Il a raconté son enfance quercynoise dans "l'Epître du Roi" (1527). "L'Adolescence clémentine" (1532) réunit toutes ses oeuvres de jeunesse. Épigrammes, épîtres, élégies de toutes sortes forment une oeuvre dense, parfois un peu artificielle - il faut travailler pour le Roi - souvent très mordante, toujours sensible. C'est à lui que l'on doit le premier sonnet français.
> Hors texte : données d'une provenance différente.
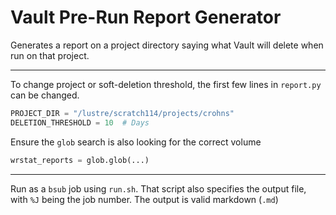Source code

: # Vault Pre-Run Report Generator

Generates a report on a project directory saying what Vault will delete when run on that project.

---

To change project or soft-deletion threshold, the first few lines in `report.py` can be changed.

```python
PROJECT_DIR = "/lustre/scratch114/projects/crohns"
DELETION_THRESHOLD = 10  # Days
```

Ensure the `glob` search is also looking for the correct volume

```python
wrstat_reports = glob.glob(...)
```

---

Run as a `bsub` job using `run.sh`. That script also specifies the output file, with `%J` being the job number. The output is valid markdown (`.md`)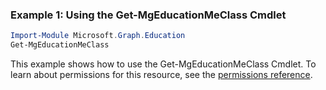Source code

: ### Example 1: Using the Get-MgEducationMeClass Cmdlet
```powershell
Import-Module Microsoft.Graph.Education
Get-MgEducationMeClass
```
This example shows how to use the Get-MgEducationMeClass Cmdlet.
To learn about permissions for this resource, see the [permissions reference](/graph/permissions-reference).

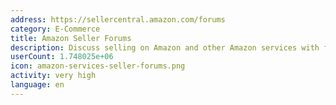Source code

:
 ```yaml
---
address: https://sellercentral.amazon.com/forums
category: E-Commerce
title: Amazon Seller Forums
description: Discuss selling on Amazon and other Amazon services with fellow sellers
userCount: 1.748025e+06
icon: amazon-services-seller-forums.png
activity: very high
language: en
---
```

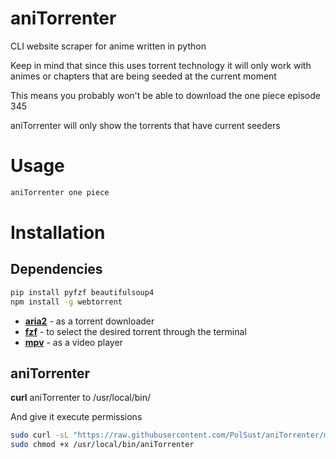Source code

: # aniTorrenter
CLI website scraper for anime written in python

Keep in mind that since this uses torrent technology it will only work with animes or chapters that are being seeded at the current moment  

This means you probably won't be able to download the one piece episode 345

aniTorrenter will only show the torrents that have current seeders

# Usage

```bash
aniTorrenter one piece 
```

# Installation 

## Dependencies

```bash
pip install pyfzf beautifulsoup4
npm install -g webtorrent
```

* [**aria2**](https://github.com/aria2/aria2) - as a torrent downloader
* [**fzf**](https://github.com/junegunn/fzf) - to select the desired torrent through the terminal
* [**mpv**](https://github.com/mpv-player/mpv) - as a video player

## aniTorrenter

**curl** aniTorrenter to /usr/local/bin/

And give it execute permissions

```bash
sudo curl -sL "https://raw.githubusercontent.com/PolSust/aniTorrenter/main/aniTorrenter" -o /usr/local/bin/aniTorrenter
sudo chmod +x /usr/local/bin/aniTorrenter
```
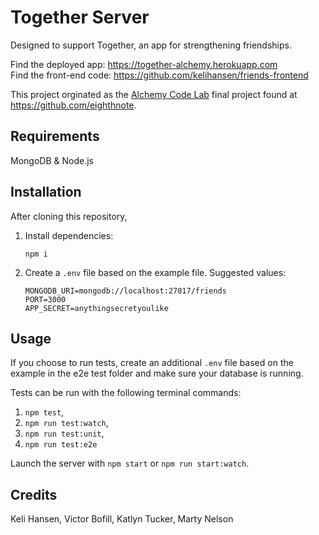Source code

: # Together Server

Designed to support Together, an app for strengthening friendships.

Find the deployed app: https://together-alchemy.herokuapp.com  
Find the front-end code: https://github.com/kelihansen/friends-frontend

This project orginated as the [Alchemy Code Lab](https://www.alchemycodelab.com) final project found at https://github.com/eighthnote.

## Requirements

MongoDB & Node.js

## Installation

After cloning this repository,

1. Install dependencies:

    ```
    npm i
    ```

1. Create a `.env` file based on the example file. Suggested values:

    ```
    MONGODB_URI=mongodb://localhost:27017/friends
    PORT=3000
    APP_SECRET=anythingsecretyoulike
    ```


## Usage

If you choose to run tests, create an additional `.env` file based on the example in the e2e test folder and make sure your database is running.

Tests can be run with the following terminal commands:
1. `npm test`,
1. `npm run test:watch`,
1. `npm run test:unit`,
1. `npm run test:e2e`

Launch the server with `npm start` or `npm run start:watch`.

## Credits

Keli Hansen, Victor Bofill, Katlyn Tucker, Marty Nelson
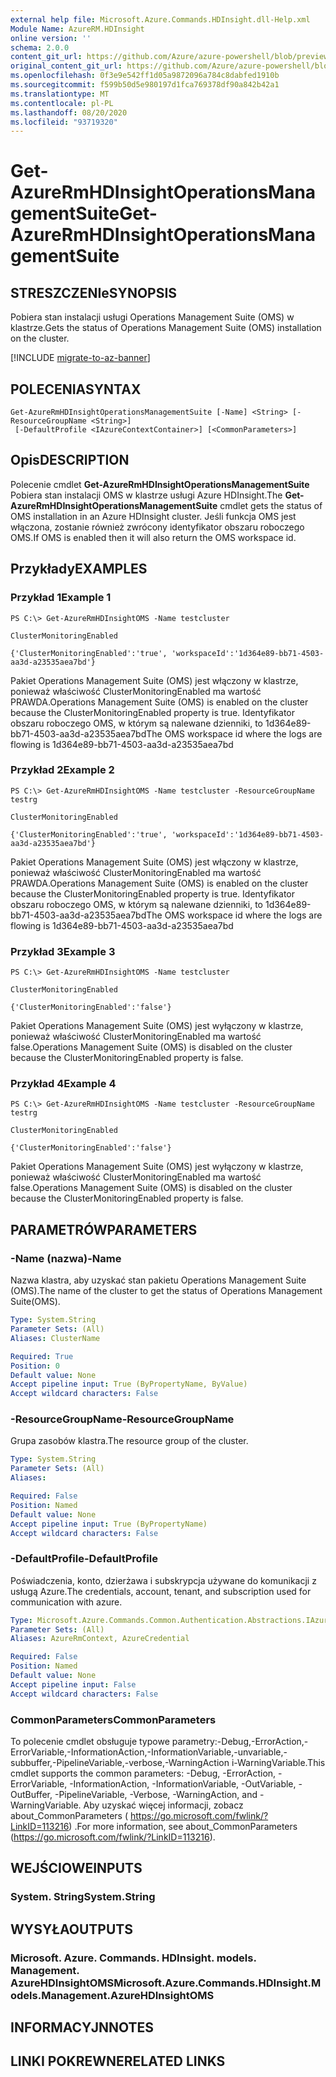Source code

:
```yaml
---
external help file: Microsoft.Azure.Commands.HDInsight.dll-Help.xml
Module Name: AzureRM.HDInsight
online version: ''
schema: 2.0.0
content_git_url: https://github.com/Azure/azure-powershell/blob/preview/src/ResourceManager/HDInsight/Commands.HDInsight/help/Get-AzureRmHDInsightOperationsManagementSuite.md
original_content_git_url: https://github.com/Azure/azure-powershell/blob/preview/src/ResourceManager/HDInsight/Commands.HDInsight/help/Get-AzureRmHDInsightOperationsManagementSuite.md
ms.openlocfilehash: 0f3e9e542ff1d05a9872096a784c8dabfed1910b
ms.sourcegitcommit: f599b50d5e980197d1fca769378df90a842b42a1
ms.translationtype: MT
ms.contentlocale: pl-PL
ms.lasthandoff: 08/20/2020
ms.locfileid: "93719320"
---
```

# <span data-ttu-id="e1311-101">Get-AzureRmHDInsightOperationsManagementSuite</span><span class="sxs-lookup"><span data-stu-id="e1311-101">Get-AzureRmHDInsightOperationsManagementSuite</span></span>

## <span data-ttu-id="e1311-102">STRESZCZENIe</span><span class="sxs-lookup"><span data-stu-id="e1311-102">SYNOPSIS</span></span>
<span data-ttu-id="e1311-103">Pobiera stan instalacji usługi Operations Management Suite (OMS) w klastrze.</span><span class="sxs-lookup"><span data-stu-id="e1311-103">Gets the status of Operations Management Suite (OMS) installation on the cluster.</span></span>

[!INCLUDE [migrate-to-az-banner](../../includes/migrate-to-az-banner.md)]

## <span data-ttu-id="e1311-104">POLECENIA</span><span class="sxs-lookup"><span data-stu-id="e1311-104">SYNTAX</span></span>

```
Get-AzureRmHDInsightOperationsManagementSuite [-Name] <String> [-ResourceGroupName <String>]
 [-DefaultProfile <IAzureContextContainer>] [<CommonParameters>]
```

## <span data-ttu-id="e1311-105">Opis</span><span class="sxs-lookup"><span data-stu-id="e1311-105">DESCRIPTION</span></span>
<span data-ttu-id="e1311-106">Polecenie cmdlet **Get-AzureRmHDInsightOperationsManagementSuite** Pobiera stan instalacji OMS w klastrze usługi Azure HDInsight.</span><span class="sxs-lookup"><span data-stu-id="e1311-106">The **Get-AzureRmHDInsightOperationsManagementSuite** cmdlet gets the status of OMS installation in an Azure HDInsight cluster.</span></span> <span data-ttu-id="e1311-107">Jeśli funkcja OMS jest włączona, zostanie również zwrócony identyfikator obszaru roboczego OMS.</span><span class="sxs-lookup"><span data-stu-id="e1311-107">If OMS is enabled then it will also return the OMS workspace id.</span></span>

## <span data-ttu-id="e1311-108">Przykłady</span><span class="sxs-lookup"><span data-stu-id="e1311-108">EXAMPLES</span></span>

### <span data-ttu-id="e1311-109">Przykład 1</span><span class="sxs-lookup"><span data-stu-id="e1311-109">Example 1</span></span>
```
PS C:\> Get-AzureRmHDInsightOMS -Name testcluster

ClusterMonitoringEnabled

{'ClusterMonitoringEnabled':'true', 'workspaceId':'1d364e89-bb71-4503-aa3d-a23535aea7bd'}
```

<span data-ttu-id="e1311-110">Pakiet Operations Management Suite (OMS) jest włączony w klastrze, ponieważ właściwość ClusterMonitoringEnabled ma wartość PRAWDA.</span><span class="sxs-lookup"><span data-stu-id="e1311-110">Operations Management Suite (OMS) is enabled on the cluster because the ClusterMonitoringEnabled property is true.</span></span> <span data-ttu-id="e1311-111">Identyfikator obszaru roboczego OMS, w którym są nalewane dzienniki, to 1d364e89-bb71-4503-aa3d-a23535aea7bd</span><span class="sxs-lookup"><span data-stu-id="e1311-111">The OMS workspace id where the logs are flowing is 1d364e89-bb71-4503-aa3d-a23535aea7bd</span></span>

### <span data-ttu-id="e1311-112">Przykład 2</span><span class="sxs-lookup"><span data-stu-id="e1311-112">Example 2</span></span>
```
PS C:\> Get-AzureRmHDInsightOMS -Name testcluster -ResourceGroupName testrg

ClusterMonitoringEnabled

{'ClusterMonitoringEnabled':'true', 'workspaceId':'1d364e89-bb71-4503-aa3d-a23535aea7bd'}
```

<span data-ttu-id="e1311-113">Pakiet Operations Management Suite (OMS) jest włączony w klastrze, ponieważ właściwość ClusterMonitoringEnabled ma wartość PRAWDA.</span><span class="sxs-lookup"><span data-stu-id="e1311-113">Operations Management Suite (OMS) is enabled on the cluster because the ClusterMonitoringEnabled property is true.</span></span> <span data-ttu-id="e1311-114">Identyfikator obszaru roboczego OMS, w którym są nalewane dzienniki, to 1d364e89-bb71-4503-aa3d-a23535aea7bd</span><span class="sxs-lookup"><span data-stu-id="e1311-114">The OMS workspace id where the logs are flowing is 1d364e89-bb71-4503-aa3d-a23535aea7bd</span></span>

### <span data-ttu-id="e1311-115">Przykład 3</span><span class="sxs-lookup"><span data-stu-id="e1311-115">Example 3</span></span>
```
PS C:\> Get-AzureRmHDInsightOMS -Name testcluster

ClusterMonitoringEnabled

{'ClusterMonitoringEnabled':'false'}
```

<span data-ttu-id="e1311-116">Pakiet Operations Management Suite (OMS) jest wyłączony w klastrze, ponieważ właściwość ClusterMonitoringEnabled ma wartość false.</span><span class="sxs-lookup"><span data-stu-id="e1311-116">Operations Management Suite (OMS) is disabled on the cluster because the ClusterMonitoringEnabled property is false.</span></span>

### <span data-ttu-id="e1311-117">Przykład 4</span><span class="sxs-lookup"><span data-stu-id="e1311-117">Example 4</span></span>
```
PS C:\> Get-AzureRmHDInsightOMS -Name testcluster -ResourceGroupName testrg

ClusterMonitoringEnabled

{'ClusterMonitoringEnabled':'false'}
```

<span data-ttu-id="e1311-118">Pakiet Operations Management Suite (OMS) jest wyłączony w klastrze, ponieważ właściwość ClusterMonitoringEnabled ma wartość false.</span><span class="sxs-lookup"><span data-stu-id="e1311-118">Operations Management Suite (OMS) is disabled on the cluster because the ClusterMonitoringEnabled property is false.</span></span>

## <span data-ttu-id="e1311-119">PARAMETRÓW</span><span class="sxs-lookup"><span data-stu-id="e1311-119">PARAMETERS</span></span>

### <span data-ttu-id="e1311-120">-Name (nazwa)</span><span class="sxs-lookup"><span data-stu-id="e1311-120">-Name</span></span>
<span data-ttu-id="e1311-121">Nazwa klastra, aby uzyskać stan pakietu Operations Management Suite (OMS).</span><span class="sxs-lookup"><span data-stu-id="e1311-121">The name of the cluster to get the status of Operations Management Suite(OMS).</span></span>

```yaml
Type: System.String
Parameter Sets: (All)
Aliases: ClusterName

Required: True
Position: 0
Default value: None
Accept pipeline input: True (ByPropertyName, ByValue)
Accept wildcard characters: False
```

### <span data-ttu-id="e1311-122">-ResourceGroupName</span><span class="sxs-lookup"><span data-stu-id="e1311-122">-ResourceGroupName</span></span>
<span data-ttu-id="e1311-123">Grupa zasobów klastra.</span><span class="sxs-lookup"><span data-stu-id="e1311-123">The resource group of the cluster.</span></span>

```yaml
Type: System.String
Parameter Sets: (All)
Aliases: 

Required: False
Position: Named
Default value: None
Accept pipeline input: True (ByPropertyName)
Accept wildcard characters: False
```

### <span data-ttu-id="e1311-124">-DefaultProfile</span><span class="sxs-lookup"><span data-stu-id="e1311-124">-DefaultProfile</span></span>
<span data-ttu-id="e1311-125">Poświadczenia, konto, dzierżawa i subskrypcja używane do komunikacji z usługą Azure.</span><span class="sxs-lookup"><span data-stu-id="e1311-125">The credentials, account, tenant, and subscription used for communication with azure.</span></span>

```yaml
Type: Microsoft.Azure.Commands.Common.Authentication.Abstractions.IAzureContextContainer
Parameter Sets: (All)
Aliases: AzureRmContext, AzureCredential

Required: False
Position: Named
Default value: None
Accept pipeline input: False
Accept wildcard characters: False
```

### <span data-ttu-id="e1311-126">CommonParameters</span><span class="sxs-lookup"><span data-stu-id="e1311-126">CommonParameters</span></span>
<span data-ttu-id="e1311-127">To polecenie cmdlet obsługuje typowe parametry:-Debug,-ErrorAction,-ErrorVariable,-InformationAction,-InformationVariable,-unvariable,-subbuffer,-PipelineVariable,-verbose,-WarningAction i-WarningVariable.</span><span class="sxs-lookup"><span data-stu-id="e1311-127">This cmdlet supports the common parameters: -Debug, -ErrorAction, -ErrorVariable, -InformationAction, -InformationVariable, -OutVariable, -OutBuffer, -PipelineVariable, -Verbose, -WarningAction, and -WarningVariable.</span></span> <span data-ttu-id="e1311-128">Aby uzyskać więcej informacji, zobacz about_CommonParameters ( https://go.microsoft.com/fwlink/?LinkID=113216) .</span><span class="sxs-lookup"><span data-stu-id="e1311-128">For more information, see about_CommonParameters (https://go.microsoft.com/fwlink/?LinkID=113216).</span></span>

## <span data-ttu-id="e1311-129">WEJŚCIOWE</span><span class="sxs-lookup"><span data-stu-id="e1311-129">INPUTS</span></span>

### <span data-ttu-id="e1311-130">System. String</span><span class="sxs-lookup"><span data-stu-id="e1311-130">System.String</span></span>

## <span data-ttu-id="e1311-131">WYSYŁA</span><span class="sxs-lookup"><span data-stu-id="e1311-131">OUTPUTS</span></span>

### <span data-ttu-id="e1311-132">Microsoft. Azure. Commands. HDInsight. models. Management. AzureHDInsightOMS</span><span class="sxs-lookup"><span data-stu-id="e1311-132">Microsoft.Azure.Commands.HDInsight.Models.Management.AzureHDInsightOMS</span></span>

## <span data-ttu-id="e1311-133">INFORMACYJN</span><span class="sxs-lookup"><span data-stu-id="e1311-133">NOTES</span></span>

## <span data-ttu-id="e1311-134">LINKI POKREWNE</span><span class="sxs-lookup"><span data-stu-id="e1311-134">RELATED LINKS</span></span>

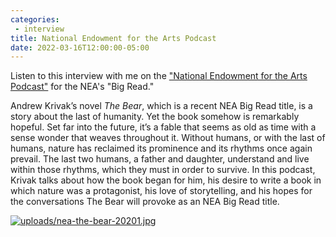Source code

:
 ```yaml
---
categories: 
 - interview
title: National Endowment for the Arts Podcast
date: 2022-03-16T12:00:00-05:00
---
```


Listen to this interview with me on the ["National Endowment for the Arts Podcast"](https://www.arts.gov/stories/podcast/andrew-krivak) for the NEA's "Big Read."

Andrew Krivak’s novel _The Bear_, which is a recent NEA Big Read title, is a story about the last of humanity. Yet the book somehow is remarkably hopeful. Set far into the future, it’s a fable that seems as old as time with a sense wonder that weaves throughout it. Without humans, or with the last of humans, nature has reclaimed its prominence and its rhythms once again prevail. The last two humans, a father and daughter, understand and live within those rhythms, which they must in order to survive. In this podcast, Krivak talks about how the book began for him, his desire to write a book in which nature was a protagonist, his love of storytelling, and his hopes for the conversations The Bear will provoke as an NEA Big Read title.


[![uploads/nea-the-bear-20201.jpg](/uploads/nea-the-bear-20201.jpg)](https://www.arts.gov/stories/podcast/andrew-krivak)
Olivier de Magny voit le jour à Cahors en 1529 (Clément Marot a trente trois ans). Il est fils de notaire. A Paris il devient secrétaire d'Hugues Sales, poète quercynois, de Cazals, fort connu mais que la postérité ne retiendra guère et les manuels scolaires pas du tout. Lui aussi sera attaché au service de François 1er. Son oeuvre est celle d'un épicurien aimable, un peu maniéré : "Les Amours", "Les Soupirs", "Les Odes" sont des recueils au lyrisme léger, sans profondeur. Il meurt à trente ans en 1559.